Picture it - Mother's Day. After church my adoring family had announced that they were going to take me out to the restaurant of my choice to celebrate my role as matriarch of our little clan, since that's what tradition (and Hallmark) require on this made-up May holiday. A few minutes later we were perched on greasy seats at a wobbly table in a local fast food joint. (Yes, that's what I chose. Partly because I love their burgers so very, very much, and partly because the faster we ate our food, the sooner I would be able to go home for a much-anticipated Mother's Day nap. Don't judge me.)
Anyway... the sun was streaming through the window. My children were grinning in my direction (they liked that I chose the fast food place too.) My husband was staring intently at me. I was just thinking how lucky I was to have a healthy, happy family, and a man who still found me beautiful after so many years of marriage, when he leaned forward, brushed my cheek softly, wrinkled his brow, and said, "Is that a hair?" I paused, french fry in midair.
"Is what a hair?"
"That." He pointed. "That thing. On your mole."
Oy. Now those are words you don't ever, ever want to come out of anyone's mouth about you. Especially not your husband's. Especially not on Mother's Day. Especially not in public. My greasy hand instinctively went to my face. (Which, in hindsight, wasn't such a smart thing. Who wants a pimple on top of a hairy mole, after all?)
"I think it is. I think there are two, actually." He said, with great interest.
"Nu - uh!" I gasped in horror, and excused myself to rush to the bathroom.
In the ladies' room, I locked the door and peered into the mirror. He was right. Though the hairs were blonde (thank goodness!), they were there, nonetheless - long, mocking, and a reminder of the fact that I was getting older. I think all women eventually come to the place of thinking they've either turned into hideous old crones, or (even worse) their own mothers. That's how I felt. I plucked the hairs, washed my hands (because touching mole hairs is gross, you know), and returned to the table. My husband grinned, and inspected my face closely.
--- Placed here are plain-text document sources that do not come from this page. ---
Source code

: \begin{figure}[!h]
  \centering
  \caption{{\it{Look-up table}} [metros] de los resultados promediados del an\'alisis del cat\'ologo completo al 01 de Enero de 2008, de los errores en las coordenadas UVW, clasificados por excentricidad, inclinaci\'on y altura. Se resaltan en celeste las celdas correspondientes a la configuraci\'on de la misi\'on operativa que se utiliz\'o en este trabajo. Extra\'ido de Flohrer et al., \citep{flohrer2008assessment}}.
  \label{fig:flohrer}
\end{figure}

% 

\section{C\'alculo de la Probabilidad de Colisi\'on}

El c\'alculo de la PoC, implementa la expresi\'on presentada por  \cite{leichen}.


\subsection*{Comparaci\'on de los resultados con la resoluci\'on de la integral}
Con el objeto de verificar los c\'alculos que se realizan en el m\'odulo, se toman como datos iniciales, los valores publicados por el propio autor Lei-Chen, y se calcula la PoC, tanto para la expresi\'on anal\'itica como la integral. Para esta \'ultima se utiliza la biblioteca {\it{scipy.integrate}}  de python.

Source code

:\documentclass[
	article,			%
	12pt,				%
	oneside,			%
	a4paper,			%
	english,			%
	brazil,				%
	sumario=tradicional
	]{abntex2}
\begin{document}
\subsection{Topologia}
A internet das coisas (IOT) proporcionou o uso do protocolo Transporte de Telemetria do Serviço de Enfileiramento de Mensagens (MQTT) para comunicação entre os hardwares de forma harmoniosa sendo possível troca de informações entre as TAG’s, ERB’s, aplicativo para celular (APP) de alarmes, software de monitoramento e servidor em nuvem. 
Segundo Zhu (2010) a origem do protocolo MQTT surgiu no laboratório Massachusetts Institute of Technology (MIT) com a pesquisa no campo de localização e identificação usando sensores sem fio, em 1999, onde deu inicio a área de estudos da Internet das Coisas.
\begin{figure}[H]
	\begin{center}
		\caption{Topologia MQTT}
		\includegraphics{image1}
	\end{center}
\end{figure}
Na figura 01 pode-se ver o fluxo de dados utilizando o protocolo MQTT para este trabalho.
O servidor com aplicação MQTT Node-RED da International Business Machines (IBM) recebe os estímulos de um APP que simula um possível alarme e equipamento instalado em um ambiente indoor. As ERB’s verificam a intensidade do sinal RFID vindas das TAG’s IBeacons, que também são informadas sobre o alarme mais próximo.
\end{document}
"You got 'em, eh? Nice job!" He offered an upheld hand for a high-five.
I figured that since I had officially turned into a witch, I would be able to vaporize him on the spot with one glare from my wizened, cloudy eye. After all, though he hadn't technically caused my facial follicles to explode, he had been the one who noticed them doing so. Same difference, right? When I realized that my pouty stare hadn't worked, I couldn't help but grin back at him, though, and return the high-five - an action typically reserved for victors in sporting events or for moments of great triumph or importance. In retrospect, I realized that it was the perfect gesture.
For one thing, life is a great race. The most we can do is endeavor to run our race well, to the very end, until we cross the finish line and share the fullness of the victory of Christ. The mole hairs and other unpleasantries we get along the way are simply indicators of the mile markers passing by. High five - you're still running your race! And, the fact that I have someone to share my life with - even the unpleasant bits - who loves me through thick and thin is a great triumph in and of itself. High five - there are people in your life who will run your race with you, from the highest highs, to the lowest lows, even if you turn into a troll. That's pretty sweet stuff indeed.
Since then, I've discovered a few more signs of age, and I'm sure that trend will continue. But, it's all good. Every hair, sag, and wrinkle I come across is another reminder of the fact that I'm still here, and still going strong. Life may not always be pretty, but it certainly is something to celebrate. I'm getting older. But, I'm in good company. You're getting older too. Can I get a high five for that?